[Stored data]
===

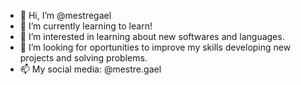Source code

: - 👋 Hi, I’m @mestregael
- 🌱 I’m currently learning to learn!
- 👀 I’m interested in learning about new softwares and languages.
- 💞️ I’m looking for oportunities to  improve my skills developing new projects and solving problems.
- 📫 My social media:  @mestre.gael



<!---
mestregael/mestregael is a ✨ special ✨ repository because its `README.md` (this file) appears on your GitHub profile.
You can click the Preview link to take a look at your changes.
--->
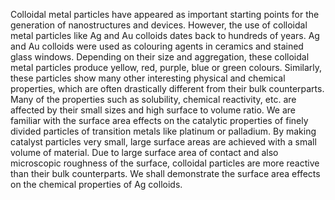 Colloidal metal particles have appeared as important starting points for the generation of nanostructures and devices. However, the use of colloidal metal particles like Ag and Au colloids dates back to hundreds of years. Ag and Au colloids were used as colouring agents in ceramics and stained glass windows. Depending on their size and aggregation, these colloidal metal particles produce yellow, red, purple, blue or green colours. Similarly, these particles show many other interesting physical and chemical properties, which are often drastically different from their bulk counterparts. Many of the properties such as solubility, chemical reactivity, etc. are affected by their small sizes and high surface to volume ratio. We are familiar with the surface area effects on the catalytic properties of finely divided particles of transition metals like platinum or palladium. By making catalyst particles very small, large surface areas are achieved with a small volume of material. Due to large surface area of contact and also microscopic roughness of the surface, colloidal particles are more reactive than their bulk counterparts. We shall demonstrate the surface area effects on the chemical properties of Ag colloids.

===

▶ INSTRUCTIONS TO FOLLOW
Every entry should be repeated verbatim, with the pictures left out.

▶ THE ANSWER
Source code

: - 👋 Hi, I’m @mestregael
- 🌱 I’m currently learning to learn!
- 👀 I’m interested in learning about new softwares and languages.
- 💞️ I’m looking for oportunities to  improve my skills developing new projects and solving problems.
- 📫 My social media:  @mestre.gael



<!---
mestregael/mestregael is a ✨ special ✨ repository because its `README.md` (this file) appears on your GitHub profile.
You can click the Preview link to take a look at your changes.
--->
 Colloidal metal particles have appeared as important starting points for the generation of nanostructures and devices. However, the use of colloidal metal particles like Ag and Au colloids dates back to hundreds of years. Ag and Au colloids were used as colouring agents in ceramics and stained glass windows. Depending on their size and aggregation, these colloidal metal particles produce yellow, red, purple, blue or green colours. Similarly, these particles show many other interesting physical and chemical properties, which are often drastically different from their bulk counterparts. Many of the properties such as solubility, chemical reactivity, etc. are affected by their small sizes and high surface to volume ratio. We are familiar with the surface area effects on the catalytic properties of finely divided particles of transition metals like platinum or palladium. By making catalyst particles very small, large surface areas are achieved with a small volume of material. Due to large surface area of contact and also microscopic roughness of the surface, colloidal particles are more reactive than their bulk counterparts. We shall demonstrate the surface area effects on the chemical properties of Ag colloids.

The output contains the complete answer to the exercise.